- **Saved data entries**
- - - - -

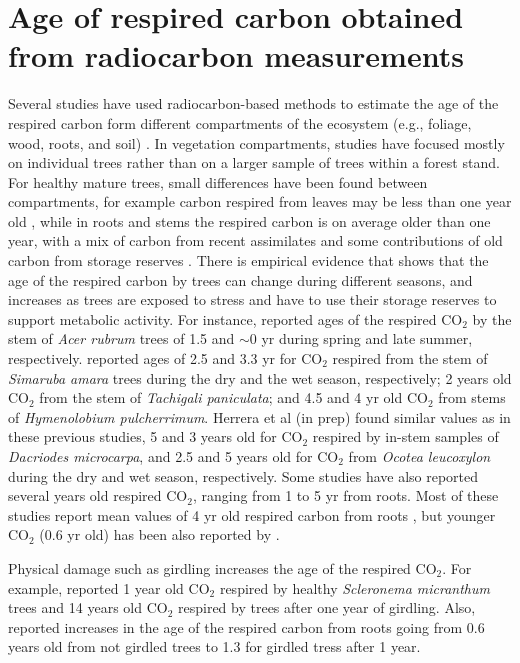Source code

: \documentclass[12pt, a4paper]{article}
\begin{document}
\section{Age of respired carbon obtained from radiocarbon measurements}
Several studies have used radiocarbon-based methods to estimate the age of the respired carbon form different compartments of the ecosystem (e.g., foliage, wood, roots, and soil) \citep{carbone:2007, Carbone:200713, carbone:2013, muhr:2013, Muhr:2018, Trumbore:2015}. 
In vegetation compartments, studies have focused mostly on individual trees rather than on a larger sample of trees within a forest stand. For healthy mature trees, small differences have been found between compartments, for example carbon respired from leaves may be less than one year old \citep{carbone:2007}, while in roots and stems the respired carbon is on average older than one year, with a mix of carbon from recent assimilates and some contributions of old carbon from storage reserves \citep{Muhr:2018}. There is empirical evidence that shows that the age of the respired carbon by trees can change during different seasons, and increases as trees are exposed to stress and have to use their storage reserves to support metabolic activity.  For instance, \citet{carbone:2013} reported ages of the respired CO$_2$ by the stem of \textit{Acer rubrum} trees of 1.5 and  $\sim$0 yr during spring and late summer, respectively. \citet{muhr:2013} reported ages of 2.5 and 3.3 yr for CO$_2$ respired from the stem of \textit{Simaruba amara} trees during the dry and the wet season, respectively; 2 years old CO$_2$ from the stem of \textit{Tachigali paniculata}; and 4.5 and 4 yr old CO$_2$ from stems of \textit{Hymenolobium pulcherrimum}. Herrera et al (in prep) found similar values as in these previous studies, 5 and 3 years old for CO$_2$ respired by in-stem samples of \textit{Dacriodes microcarpa}, and 2.5 and 5 years old for CO$_2$ from \textit{Ocotea leucoxylon} during the dry  and wet season, respectively. Some studies have also reported several years old respired CO$_2$, ranging from 1 to 5 yr from roots. Most of these studies report mean values of 4 yr old respired carbon from roots \citep{CZIMCZIK:2006td, Schuur:2006tm, carbone:2007}, but younger CO$_2$ (0.6 yr old) has been also reported by \citet{Hilman:2021us}. 

Physical damage such as girdling increases the age of the respired CO$_2$. For example, \citet{Muhr:2018} reported 1 year old CO$_2$ respired by healthy \textit{Scleronema micranthum} trees and 14 years old CO$_2$ respired by trees after one year of girdling. Also, \citet{Hilman:2021us} reported increases in the age of the respired carbon from roots going from 0.6 years old from not girdled trees to 1.3 for girdled tress after 1 year.  
\end{document}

- - - - -

- **GOAL OF THE EXERCISE**
Repeat the records in full, exactly as they appear, without the pictures.

- **SOLUTION TO THIS EXERCISE**
Source code

: \documentclass[12pt, a4paper]{article}
\begin{document}
\section{Age of respired carbon obtained from radiocarbon measurements}
Several studies have used radiocarbon-based methods to estimate the age of the respired carbon form different compartments of the ecosystem (e.g., foliage, wood, roots, and soil) \citep{carbone:2007, Carbone:200713, carbone:2013, muhr:2013, Muhr:2018, Trumbore:2015}. 
In vegetation compartments, studies have focused mostly on individual trees rather than on a larger sample of trees within a forest stand. For healthy mature trees, small differences have been found between compartments, for example carbon respired from leaves may be less than one year old \citep{carbone:2007}, while in roots and stems the respired carbon is on average older than one year, with a mix of carbon from recent assimilates and some contributions of old carbon from storage reserves \citep{Muhr:2018}. There is empirical evidence that shows that the age of the respired carbon by trees can change during different seasons, and increases as trees are exposed to stress and have to use their storage reserves to support metabolic activity.  For instance, \citet{carbone:2013} reported ages of the respired CO$_2$ by the stem of \textit{Acer rubrum} trees of 1.5 and  $\sim$0 yr during spring and late summer, respectively. \citet{muhr:2013} reported ages of 2.5 and 3.3 yr for CO$_2$ respired from the stem of \textit{Simaruba amara} trees during the dry and the wet season, respectively; 2 years old CO$_2$ from the stem of \textit{Tachigali paniculata}; and 4.5 and 4 yr old CO$_2$ from stems of \textit{Hymenolobium pulcherrimum}. Herrera et al (in prep) found similar values as in these previous studies, 5 and 3 years old for CO$_2$ respired by in-stem samples of \textit{Dacriodes microcarpa}, and 2.5 and 5 years old for CO$_2$ from \textit{Ocotea leucoxylon} during the dry  and wet season, respectively. Some studies have also reported several years old respired CO$_2$, ranging from 1 to 5 yr from roots. Most of these studies report mean values of 4 yr old respired carbon from roots \citep{CZIMCZIK:2006td, Schuur:2006tm, carbone:2007}, but younger CO$_2$ (0.6 yr old) has been also reported by \citet{Hilman:2021us}. 

Physical damage such as girdling increases the age of the respired CO$_2$. For example, \citet{Muhr:2018} reported 1 year old CO$_2$ respired by healthy \textit{Scleronema micranthum} trees and 14 years old CO$_2$ respired by trees after one year of girdling. Also, \citet{Hilman:2021us} reported increases in the age of the respired carbon from roots going from 0.6 years old from not girdled trees to 1.3 for girdled tress after 1 year.  
\end{document}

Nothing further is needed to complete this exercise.